Thunderbolts* is the unexpectedly heartwarming story of a group of broken anti-heroes’ existential search for meaning and purpose in their lives after fate – and their own personal and professional choices – has dealt them inarguably shit cards. Our group of loners and weirdos look for love and acceptance from both within themselves and externally from a world that constantly misunderstands them, ignores them, or outright villainizes them.
What follows is an epic, expertly executed, and highly watchable action adventure flick that delves deep into heavy themes of redemption, found family, and, yes, mental health, through a perfectly paced narrative wrapped in Kevlar, vibranium, and two hours and six minutes of quick quips. There’s a heavy mental health allegory running through the film’s emotional spine, and it hit home in a very real way that we weren’t expecting. When we catch back up with them and are filled in with some requisite exposition, each member of this B-squad – Yelena, John Walker, The Winter Soldier, Ghost, Red Guardian – is wrestling with inner demons of their own, on their own.
Yelena, our emotional anchor and reluctant leader, even advises Bob (aka Sentry, the massively overpowered opponent) early on to repress his darkness: “Just push it down as far as it goes and pretend it doesn’t exist.”
This is what Yelena has been doing, after all – bottling up her worst fears, her self-doubt, her lack of fulfillment in her day job as a gun-for-hire, and, perhaps most notably, her lingering grief over the loss of her sister, Natasha. It’s evident through her impromptu hostage therapy session, though, that pushing it deep down and pretending it doesn’t exist doesn’t seem to be working out all that well for her. Thus, Yelena’s mental and emotional state is not exactly in the best place when we catch up with her in Kuala Lumpur, poised atop the modern skyscraper that will serve as the launching point for a super cool feat of practical effects.

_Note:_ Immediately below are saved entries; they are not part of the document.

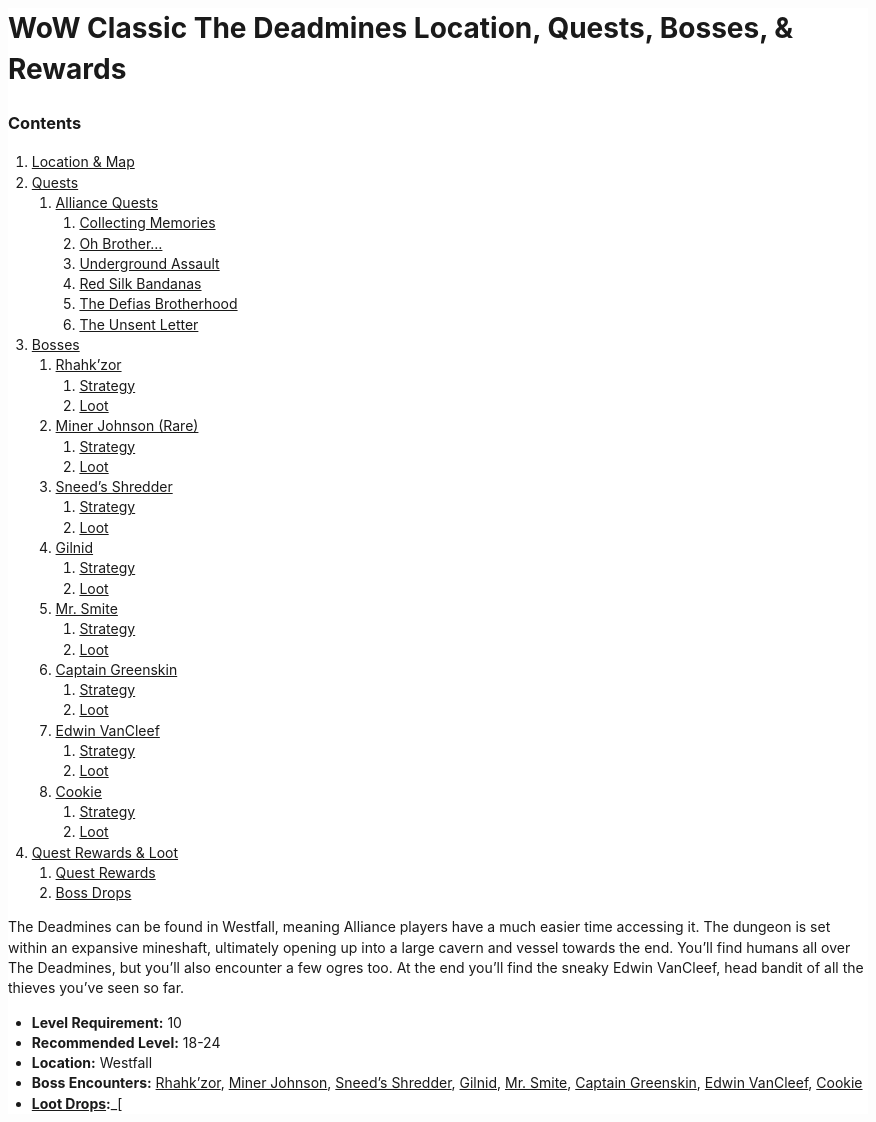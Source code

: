 # WoW Classic The Deadmines Location, Quests, Bosses, & Rewards

### Contents

1.  [Location & Map](#ftoc-location-map)
2.  [Quests](#ftoc-quests)
    1.  [Alliance Quests](#ftoc-alliance-quests)
        1.  [Collecting Memories](#ftoc-collecting-memories)
        2.  [Oh Brother…](#ftoc-oh-brother)
        3.  [Underground Assault](#ftoc-underground-assault)
        4.  [Red Silk Bandanas](#ftoc-red-silk-bandanas)
        5.  [The Defias Brotherhood](#ftoc-the-defias-brotherhood)
        6.  [The Unsent Letter](#ftoc-the-unsent-letter)
3.  [Bosses](#ftoc-bosses)
    1.  [Rhahk’zor](#ftoc-rhahkzor)
        1.  [Strategy](#ftoc-strategy)
        2.  [Loot](#ftoc-loot)
    2.  [Miner Johnson (Rare)](#ftoc-miner-johnson-rare)
        1.  [Strategy](#ftoc-strategy-2)
        2.  [Loot](#ftoc-loot-2)
    3.  [Sneed’s Shredder](#ftoc-sneeds-shredder)
        1.  [Strategy](#ftoc-strategy-3)
        2.  [Loot](#ftoc-loot-3)
    4.  [Gilnid](#ftoc-gilnid)
        1.  [Strategy](#ftoc-strategy-4)
        2.  [Loot](#ftoc-loot-4)
    5.  [Mr. Smite](#ftoc-mr-smite)
        1.  [Strategy](#ftoc-strategy-5)
        2.  [Loot](#ftoc-loot-5)
    6.  [Captain Greenskin](#ftoc-captain-greenskin)
        1.  [Strategy](#ftoc-strategy-6)
        2.  [Loot](#ftoc-loot-6)
    7.  [Edwin VanCleef](#ftoc-edwin-vancleef)
        1.  [Strategy](#ftoc-strategy-7)
        2.  [Loot](#ftoc-loot-7)
    8.  [Cookie](#ftoc-cookie)
        1.  [Strategy](#ftoc-strategy-8)
        2.  [Loot](#ftoc-loot-8)
4.  [Quest Rewards & Loot](#ftoc-quest-rewards-loot)
    1.  [Quest Rewards](#ftoc-quest-rewards)
    2.  [Boss Drops](#ftoc-boss-drops)

The Deadmines can be found in Westfall, meaning Alliance players have a much easier time accessing it. The dungeon is set within an expansive mineshaft, ultimately opening up into a large cavern and vessel towards the end. You’ll find humans all over The Deadmines, but you’ll also encounter a few ogres too. At the end you’ll find the sneaky Edwin VanCleef, head bandit of all the thieves you’ve seen so far.

*   **Level Requirement:** 10
*   **Recommended Level:** 18-24
*   **Location:** Westfall
*   **Boss Encounters:** [Rhahk’zor](https://warcraftdb.com/classic/the-deadmines/rhahkzor#default), [Miner Johnson](https://warcraftdb.com/classic/the-deadmines/miner-johnson#default), [Sneed’s Shredder](https://warcraftdb.com/classic/the-deadmines/sneeds-shredder#default), [Gilnid](https://warcraftdb.com/classic/the-deadmines/gilnid#default), [Mr. Smite](https://warcraftdb.com/classic/the-deadmines/mr-smite#default), [Captain Greenskin](https://warcraftdb.com/classic/the-deadmines/captain-greenskin#default), [Edwin VanCleef](https://warcraftdb.com/classic/the-deadmines/edwin-vancleef#default), [Cookie](https://warcraftdb.com/classic/the-deadmines/cookie#default)
*   **[Loot Drops](https://warcraftdb.com/classic/the-deadmines/loot):**_[
    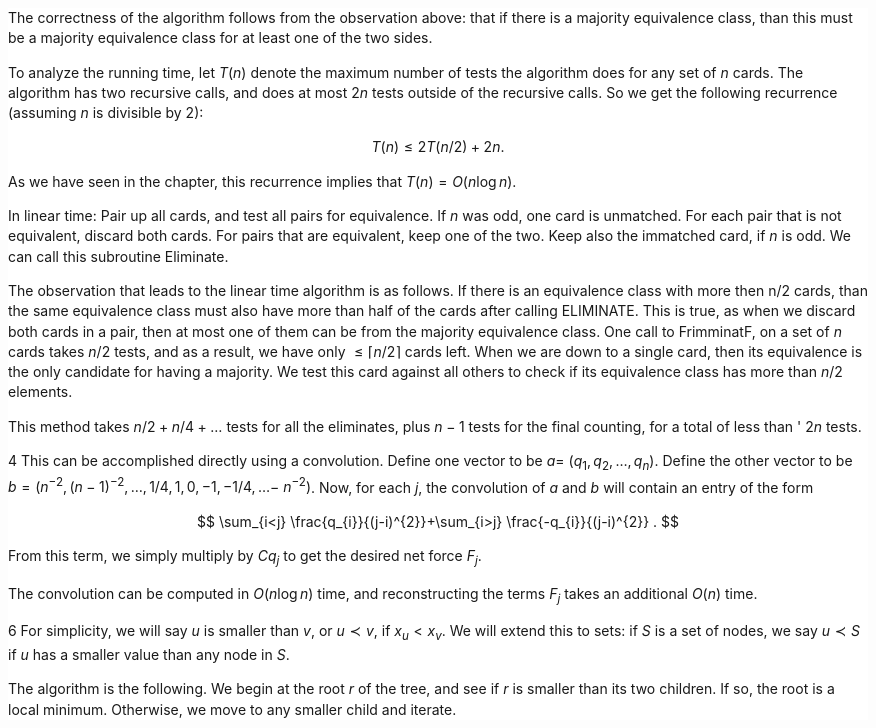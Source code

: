 The correctness of the algorithm follows from the observation above: that if there is a majority equivalence class, than this must be a majority equivalence class for at least one of the two sides.

To analyze the running time, let $T(n)$ denote the maximum number of tests the algorithm does for any set of $n$ cards. The algorithm has two recursive calls, and does at most $2 n$ tests outside of the recursive calls. So we get the following recurrence (assuming $n$ is divisible by 2):

$$
T(n) \leq 2 T(n / 2)+2 n .
$$

As we have seen in the chapter, this recurrence implies that $T(n)=O(n \log n)$.

In linear time: Pair up all cards, and test all pairs for equivalence. If $n$ was odd, one card is unmatched. For each pair that is not equivalent, discard both cards. For pairs that are equivalent, keep one of the two. Keep also the immatched card, if $n$ is odd. We can call this subroutine Eliminate.

The observation that leads to the linear time algorithm is as follows. If there is an equivalence class with more then $\mathrm{n} / 2$ cards, than the same equivalence class must also have more than half of the cards after calling ELIMINATE. This is true, as when we discard both cards in a pair, then at most one of them can be from the majority equivalence class. One call to FrimminatF, on a set of $n$ cards takes $n / 2$ tests, and as a result, we have only $\leq\lceil n / 2\rceil$ cards left. When we are down to a single card, then its equivalence is the only candidate for having a majority. We test this card against all others to check if its equivalence class has more than $n / 2$ elements.

This method takes $n / 2+n / 4+\ldots$ tests for all the eliminates, plus $n-1$ tests for the final counting, for a total of less than ' $2 n$ tests.



4
This can be accomplished directly using a convolution. Define one vector to be $a=$ $\left(q_{1}, q_{2}, \ldots, q_{n}\right)$. Define the other vector to be $b=\left(n^{-2},(n-1)^{-2}, \ldots, 1 / 4,1,0,-1,-1 / 4, \ldots-\right.$ $\left.n^{-2}\right)$. Now, for each $j$, the convolution of $a$ and $b$ will contain an entry of the form

$$
\sum_{i<j} \frac{q_{i}}{(j-i)^{2}}+\sum_{i>j} \frac{-q_{i}}{(j-i)^{2}} .
$$

From this term, we simply multiply by $C q_{j}$ to get the desired net force $F_{j}$.

The convolution can be computed in $O(n \log n)$ time, and reconstructing the terms $F_{j}$ takes an additional $O(n)$ time.




6
For simplicity, we will say $u$ is smaller than $v$, or $u \prec v$, if $x_{u}<x_{v}$. We will extend this to sets: if $S$ is a set of nodes, we say $u \prec S$ if $u$ has a smaller value than any node in $S$.

The algorithm is the following. We begin at the root $r$ of the tree, and see if $r$ is smaller than its two children. If so, the root is a local minimum. Otherwise, we move to any smaller child and iterate.
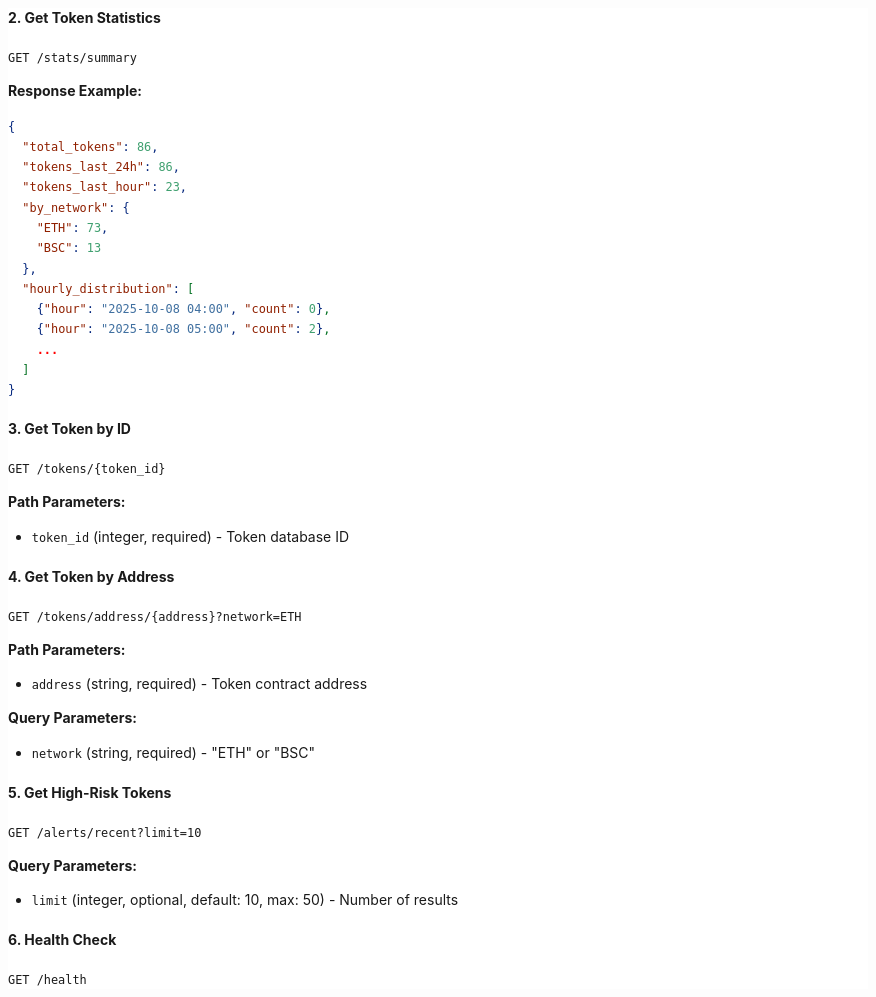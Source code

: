 #### 2. Get Token Statistics

```http
GET /stats/summary
```

**Response Example:**
```json
{
  "total_tokens": 86,
  "tokens_last_24h": 86,
  "tokens_last_hour": 23,
  "by_network": {
    "ETH": 73,
    "BSC": 13
  },
  "hourly_distribution": [
    {"hour": "2025-10-08 04:00", "count": 0},
    {"hour": "2025-10-08 05:00", "count": 2},
    ...
  ]
}
```

#### 3. Get Token by ID

```http
GET /tokens/{token_id}
```

**Path Parameters:**
- `token_id` (integer, required) - Token database ID

#### 4. Get Token by Address

```http
GET /tokens/address/{address}?network=ETH
```

**Path Parameters:**
- `address` (string, required) - Token contract address

**Query Parameters:**
- `network` (string, required) - "ETH" or "BSC"

#### 5. Get High-Risk Tokens

```http
GET /alerts/recent?limit=10
```

**Query Parameters:**
- `limit` (integer, optional, default: 10, max: 50) - Number of results

#### 6. Health Check

```http
GET /health
```
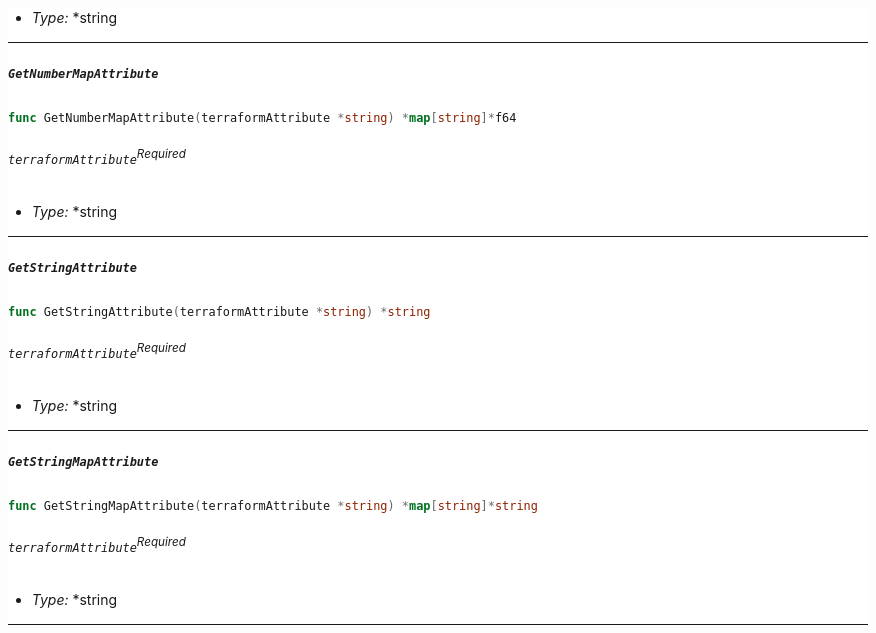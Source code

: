 - *Type:* *string

---

##### `GetNumberMapAttribute` <a name="GetNumberMapAttribute" id="rhizo-co-terraform-provider-oci.dataOciJmsJavaReleases.DataOciJmsJavaReleasesFilterOutputReference.getNumberMapAttribute"></a>

```go
func GetNumberMapAttribute(terraformAttribute *string) *map[string]*f64
```

###### `terraformAttribute`<sup>Required</sup> <a name="terraformAttribute" id="rhizo-co-terraform-provider-oci.dataOciJmsJavaReleases.DataOciJmsJavaReleasesFilterOutputReference.getNumberMapAttribute.parameter.terraformAttribute"></a>

- *Type:* *string

---

##### `GetStringAttribute` <a name="GetStringAttribute" id="rhizo-co-terraform-provider-oci.dataOciJmsJavaReleases.DataOciJmsJavaReleasesFilterOutputReference.getStringAttribute"></a>

```go
func GetStringAttribute(terraformAttribute *string) *string
```

###### `terraformAttribute`<sup>Required</sup> <a name="terraformAttribute" id="rhizo-co-terraform-provider-oci.dataOciJmsJavaReleases.DataOciJmsJavaReleasesFilterOutputReference.getStringAttribute.parameter.terraformAttribute"></a>

- *Type:* *string

---

##### `GetStringMapAttribute` <a name="GetStringMapAttribute" id="rhizo-co-terraform-provider-oci.dataOciJmsJavaReleases.DataOciJmsJavaReleasesFilterOutputReference.getStringMapAttribute"></a>

```go
func GetStringMapAttribute(terraformAttribute *string) *map[string]*string
```

###### `terraformAttribute`<sup>Required</sup> <a name="terraformAttribute" id="rhizo-co-terraform-provider-oci.dataOciJmsJavaReleases.DataOciJmsJavaReleasesFilterOutputReference.getStringMapAttribute.parameter.terraformAttribute"></a>

- *Type:* *string

---
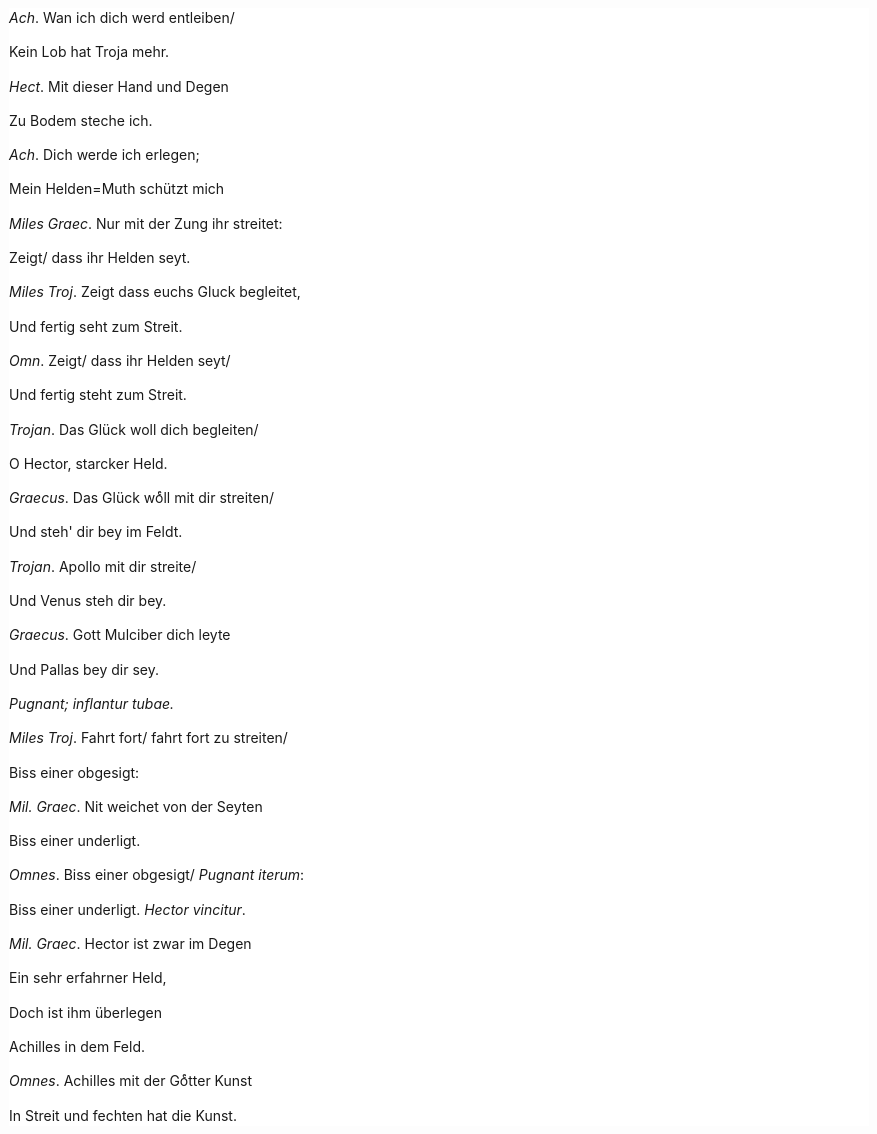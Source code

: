 *Ach*. Wan ich dich werd entleiben/

Kein Lob hat Troja mehr.

*Hect*. Mit dieser Hand und Degen

Zu Bodem steche ich.

*Ach*. Dich werde ich erlegen;

Mein Helden=Muth schützt mich

*Miles Graec*. Nur mit der Zung ihr streitet:

Zeigt/ dass ihr Helden seyt.

*Miles Troj*. Zeigt dass euchs Gluck begleitet,

Und fertig seht zum Streit.

*Omn*. Zeigt/ dass ihr Helden seyt/

Und fertig steht zum Streit.

*Trojan*. Das Glück woll dich begleiten/

O Hector, starcker Held.

*Graecus*. Das Glück woͤll mit dir streiten/

Und steh' dir bey im Feldt.

*Trojan*. Apollo mit dir streite/

Und Venus steh dir bey.

*Graecus*. Gott Mulciber dich leyte

Und Pallas bey dir sey.

*Pugnant; inflantur tubae.*

*Miles Troj*. Fahrt fort/ fahrt fort zu streiten/

Biss einer obgesigt:

*Mil. Graec*. Nit weichet von der Seyten

Biss einer underligt.

*Omnes*. Biss einer obgesigt/ *Pugnant iterum*:

Biss einer underligt. *Hector* *vincitur*.

*Mil. Graec*. Hector ist zwar im Degen

Ein sehr erfahrner Held,

Doch ist ihm überlegen

Achilles in dem Feld.

*Omnes*. Achilles mit der Goͤtter Kunst

In Streit und fechten hat die Kunst.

By the end of the film, however, instead of running from the void, we find Yelena confronting it head-on as she willingly steps into an unknowable darkness, a metaphorical leap of faith and hope that echoes the very literal leap during the film’s opening scene. And she’s not alone. Her newfound family follows in her footsteps to confront not only the darkness of Sentry, but the darkness within themselves. Together, they plunge into the void alongside Yelena as she tries to untangle Sentry/Bob’s brilliantly and eerily depicted stranglehold of darkness on a decent chunk of Manhattan.
We went in expecting a fun, chaotic, mis-matchy team-up action adventure following some of the MCU’s lesser-known and seldom celebrated heroes/anti-heroes. What we got was a real, raw, resonant (and very human, in spite of some of the superpowered heroes and villains involved) story about how the heavy burden of shame, trauma, and self-doubt can seem to eclipse all light. It’s a masterclass in pacing, punchlines, and making you care about characters you may not have previously connected with, and we can’t wait to see more of the New Avengers*.